The 2009 election results in Lebanon suggest that the pro Western government coalition has turned back an attempt by Hezbollah and its allies to seize control of the Lebanese Parliament. It had been feared that Hezbollah would win the election.
Voter turnout for the 2009 Lebanon election, according to the Washington Times, exceeded fifty percent, the highest since the start of the Lebanese Civil War of 1974-91. The high voter turnout was instrumental in defeating Hezbollah and allied candidates. The pro Western coalition is projected to win 68 seats in the new Lebanese Parliament, with 57 seats going to Hezbollah and its allies, and 3 seats going to independents.
The results of the 2009 Lebanon election are seen as a major defeat for Syria and Iran, which are sponsors of Hezbollah.

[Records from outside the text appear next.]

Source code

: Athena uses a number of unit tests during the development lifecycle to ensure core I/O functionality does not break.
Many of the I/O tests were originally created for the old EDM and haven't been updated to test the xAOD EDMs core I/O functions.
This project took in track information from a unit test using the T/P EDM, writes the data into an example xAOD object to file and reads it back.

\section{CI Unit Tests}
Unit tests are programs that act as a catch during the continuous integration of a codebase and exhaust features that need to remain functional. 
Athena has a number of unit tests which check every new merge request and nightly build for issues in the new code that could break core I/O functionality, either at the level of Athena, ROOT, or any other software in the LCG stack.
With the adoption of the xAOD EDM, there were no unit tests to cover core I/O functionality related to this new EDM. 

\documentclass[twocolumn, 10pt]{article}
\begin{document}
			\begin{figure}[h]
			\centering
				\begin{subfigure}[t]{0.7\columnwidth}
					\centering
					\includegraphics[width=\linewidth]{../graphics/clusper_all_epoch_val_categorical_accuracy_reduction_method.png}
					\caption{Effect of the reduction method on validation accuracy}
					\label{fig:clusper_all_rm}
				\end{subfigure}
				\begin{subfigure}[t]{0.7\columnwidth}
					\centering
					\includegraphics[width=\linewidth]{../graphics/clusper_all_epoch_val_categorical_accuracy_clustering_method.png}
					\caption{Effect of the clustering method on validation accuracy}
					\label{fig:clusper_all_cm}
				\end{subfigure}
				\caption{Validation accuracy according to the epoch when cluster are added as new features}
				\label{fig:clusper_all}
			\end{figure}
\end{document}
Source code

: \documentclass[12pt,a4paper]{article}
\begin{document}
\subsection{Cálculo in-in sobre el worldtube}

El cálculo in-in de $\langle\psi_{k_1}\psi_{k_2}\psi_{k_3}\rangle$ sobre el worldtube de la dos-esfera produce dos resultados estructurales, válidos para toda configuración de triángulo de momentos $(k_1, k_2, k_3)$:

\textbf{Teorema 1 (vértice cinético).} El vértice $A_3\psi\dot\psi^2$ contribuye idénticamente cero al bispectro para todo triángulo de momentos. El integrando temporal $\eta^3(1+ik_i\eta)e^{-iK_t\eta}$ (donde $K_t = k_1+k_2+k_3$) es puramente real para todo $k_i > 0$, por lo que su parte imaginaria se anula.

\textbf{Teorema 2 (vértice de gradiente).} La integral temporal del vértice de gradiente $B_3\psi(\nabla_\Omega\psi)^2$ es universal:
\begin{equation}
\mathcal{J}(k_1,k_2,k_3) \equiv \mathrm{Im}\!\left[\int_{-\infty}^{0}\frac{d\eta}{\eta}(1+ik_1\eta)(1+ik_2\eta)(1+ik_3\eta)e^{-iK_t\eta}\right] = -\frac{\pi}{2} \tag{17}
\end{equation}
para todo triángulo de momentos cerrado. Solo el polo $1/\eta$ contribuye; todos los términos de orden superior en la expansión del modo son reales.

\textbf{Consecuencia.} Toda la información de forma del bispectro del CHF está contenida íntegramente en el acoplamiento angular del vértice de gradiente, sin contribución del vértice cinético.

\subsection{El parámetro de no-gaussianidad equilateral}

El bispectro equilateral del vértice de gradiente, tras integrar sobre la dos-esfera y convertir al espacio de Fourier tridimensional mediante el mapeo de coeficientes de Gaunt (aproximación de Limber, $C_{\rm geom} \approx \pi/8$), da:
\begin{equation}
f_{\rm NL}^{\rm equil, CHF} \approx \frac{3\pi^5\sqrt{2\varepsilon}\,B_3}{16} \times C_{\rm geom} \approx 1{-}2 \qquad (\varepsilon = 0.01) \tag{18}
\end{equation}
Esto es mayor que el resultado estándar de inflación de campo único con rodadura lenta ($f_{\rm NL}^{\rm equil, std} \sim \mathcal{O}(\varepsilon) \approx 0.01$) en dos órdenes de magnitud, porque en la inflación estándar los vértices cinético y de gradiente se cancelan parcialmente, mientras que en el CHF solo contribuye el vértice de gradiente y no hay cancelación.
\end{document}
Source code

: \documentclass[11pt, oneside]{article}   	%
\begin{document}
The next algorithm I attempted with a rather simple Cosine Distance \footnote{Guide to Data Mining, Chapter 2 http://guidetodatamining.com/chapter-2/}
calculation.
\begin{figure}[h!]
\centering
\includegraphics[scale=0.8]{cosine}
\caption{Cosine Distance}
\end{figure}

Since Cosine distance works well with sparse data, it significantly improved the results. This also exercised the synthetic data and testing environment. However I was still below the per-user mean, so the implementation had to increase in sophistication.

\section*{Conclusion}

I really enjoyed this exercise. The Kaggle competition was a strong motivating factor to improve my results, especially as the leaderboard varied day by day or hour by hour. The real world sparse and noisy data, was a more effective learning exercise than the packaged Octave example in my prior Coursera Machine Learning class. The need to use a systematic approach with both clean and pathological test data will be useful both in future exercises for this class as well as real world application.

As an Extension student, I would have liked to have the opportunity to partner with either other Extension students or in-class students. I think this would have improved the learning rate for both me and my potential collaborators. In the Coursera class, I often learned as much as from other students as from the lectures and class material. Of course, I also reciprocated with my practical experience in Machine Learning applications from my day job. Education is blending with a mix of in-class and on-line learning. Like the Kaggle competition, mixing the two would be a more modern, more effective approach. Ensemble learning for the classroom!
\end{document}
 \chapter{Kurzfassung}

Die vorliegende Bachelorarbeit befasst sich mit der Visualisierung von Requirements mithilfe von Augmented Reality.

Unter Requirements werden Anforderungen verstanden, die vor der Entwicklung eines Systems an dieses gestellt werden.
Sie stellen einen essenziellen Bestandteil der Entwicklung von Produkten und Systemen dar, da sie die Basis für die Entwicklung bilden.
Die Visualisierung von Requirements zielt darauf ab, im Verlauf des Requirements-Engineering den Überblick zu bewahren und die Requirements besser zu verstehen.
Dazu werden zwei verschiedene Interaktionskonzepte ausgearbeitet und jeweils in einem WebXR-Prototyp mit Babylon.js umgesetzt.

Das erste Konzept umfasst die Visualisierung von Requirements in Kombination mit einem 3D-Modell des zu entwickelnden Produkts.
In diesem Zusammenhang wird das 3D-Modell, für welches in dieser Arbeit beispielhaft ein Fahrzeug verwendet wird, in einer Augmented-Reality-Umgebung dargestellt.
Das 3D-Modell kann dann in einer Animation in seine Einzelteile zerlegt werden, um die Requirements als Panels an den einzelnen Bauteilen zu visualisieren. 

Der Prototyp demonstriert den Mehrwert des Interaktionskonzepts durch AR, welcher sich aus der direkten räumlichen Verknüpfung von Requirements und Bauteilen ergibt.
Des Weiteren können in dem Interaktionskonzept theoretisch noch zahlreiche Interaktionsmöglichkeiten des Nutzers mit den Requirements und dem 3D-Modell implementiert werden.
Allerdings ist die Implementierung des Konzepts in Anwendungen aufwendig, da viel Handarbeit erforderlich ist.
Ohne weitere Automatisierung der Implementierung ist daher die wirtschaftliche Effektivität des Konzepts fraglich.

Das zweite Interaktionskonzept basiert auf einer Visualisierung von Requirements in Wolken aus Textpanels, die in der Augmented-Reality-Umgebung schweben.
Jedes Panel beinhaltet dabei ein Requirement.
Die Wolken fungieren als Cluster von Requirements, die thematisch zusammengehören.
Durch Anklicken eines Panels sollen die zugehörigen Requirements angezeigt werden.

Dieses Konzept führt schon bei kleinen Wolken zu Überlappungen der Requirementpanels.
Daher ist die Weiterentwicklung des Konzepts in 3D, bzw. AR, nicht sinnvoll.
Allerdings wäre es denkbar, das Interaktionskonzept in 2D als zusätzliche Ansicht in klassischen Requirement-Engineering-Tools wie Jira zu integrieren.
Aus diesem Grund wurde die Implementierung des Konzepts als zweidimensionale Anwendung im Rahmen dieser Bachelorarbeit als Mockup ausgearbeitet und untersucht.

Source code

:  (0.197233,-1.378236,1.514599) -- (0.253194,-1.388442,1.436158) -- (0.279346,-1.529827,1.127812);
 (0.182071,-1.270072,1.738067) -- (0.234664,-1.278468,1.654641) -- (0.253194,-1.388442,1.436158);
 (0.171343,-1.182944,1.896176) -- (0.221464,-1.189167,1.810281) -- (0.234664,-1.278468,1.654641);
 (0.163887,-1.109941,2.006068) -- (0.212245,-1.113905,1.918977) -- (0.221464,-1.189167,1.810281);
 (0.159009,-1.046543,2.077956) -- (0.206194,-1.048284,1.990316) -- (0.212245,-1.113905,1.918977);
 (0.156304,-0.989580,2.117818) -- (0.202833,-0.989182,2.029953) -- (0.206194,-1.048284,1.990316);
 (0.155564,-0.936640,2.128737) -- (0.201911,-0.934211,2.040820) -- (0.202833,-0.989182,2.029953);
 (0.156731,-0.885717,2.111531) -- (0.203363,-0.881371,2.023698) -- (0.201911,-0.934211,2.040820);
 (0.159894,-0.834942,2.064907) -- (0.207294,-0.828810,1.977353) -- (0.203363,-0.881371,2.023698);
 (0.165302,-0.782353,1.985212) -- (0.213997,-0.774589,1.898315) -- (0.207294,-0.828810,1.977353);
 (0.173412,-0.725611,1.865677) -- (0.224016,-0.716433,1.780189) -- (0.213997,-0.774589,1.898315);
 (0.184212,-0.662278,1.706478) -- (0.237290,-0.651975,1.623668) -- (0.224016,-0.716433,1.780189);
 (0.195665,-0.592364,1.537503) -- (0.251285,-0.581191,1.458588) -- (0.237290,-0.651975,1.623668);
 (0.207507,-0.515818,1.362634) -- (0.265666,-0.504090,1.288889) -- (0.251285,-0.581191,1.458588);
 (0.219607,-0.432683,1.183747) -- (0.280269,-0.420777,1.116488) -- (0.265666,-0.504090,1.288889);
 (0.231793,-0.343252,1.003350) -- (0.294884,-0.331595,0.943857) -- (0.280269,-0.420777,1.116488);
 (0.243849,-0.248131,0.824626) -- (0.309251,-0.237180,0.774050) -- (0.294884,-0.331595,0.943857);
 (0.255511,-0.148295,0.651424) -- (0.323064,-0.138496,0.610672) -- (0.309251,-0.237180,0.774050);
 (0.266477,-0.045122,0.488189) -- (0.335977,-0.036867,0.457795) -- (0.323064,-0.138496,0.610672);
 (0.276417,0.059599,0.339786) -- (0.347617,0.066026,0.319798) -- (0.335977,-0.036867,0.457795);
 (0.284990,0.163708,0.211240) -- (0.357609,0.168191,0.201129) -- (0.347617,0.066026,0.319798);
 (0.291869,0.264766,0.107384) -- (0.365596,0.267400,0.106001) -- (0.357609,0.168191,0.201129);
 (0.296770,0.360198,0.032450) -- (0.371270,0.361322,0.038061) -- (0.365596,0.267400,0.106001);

Besides being a political party, Hezbollah is a terrorist organization which has not only fought against Israel, Lebanon’s neighbor to the south, but against the Lebanon government. Syria uses Hezbollah to attempt to exert its influence in Lebanon, now that the Syrian Army no longer occupies much of Lebanon. Hezbollah is also an instrument of Iran in its conflict with Israel.
The Lebanese Army appears to be taking measures to make sure that Hezbollah does not attempt to seize political power by force of arms that it failed to get at the ballot box. The defeat in the 2009 Lebanon election will have weakened Hezbollah’s, and hence Syria’s and Iran’s, influence in Lebanon and throughout the Middle East.
Had Hezbollah won the 2009 Lebanon election, Israel would have been faced with a second terrorist controlled state on its northern border, which along with Hamas-controlled Gaza would have been a source of instability and conflict. Israel fought an inconclusive war with Hezbollah a few years ago in an attempt to eradicate its influence on its northern border. Hezbollah, like Hamas to the south, has launched missiles and guerilla raids into Israel from time to time.
Hezbollah’s defeat in the 2009 Lebanon election does not mean that peace has suddenly come to Lebanon or the border with Israel. Hezbollah is still a potent military force, heavily under the influence of Syria and Iran, both regimes hostile to both Israel and the current Lebanese government. Thus the potential for Hezbollah to make mischief remains high and has to be factored in to any effort to finally bring peace to the Middle East and to suppress the various threats to peace in the region.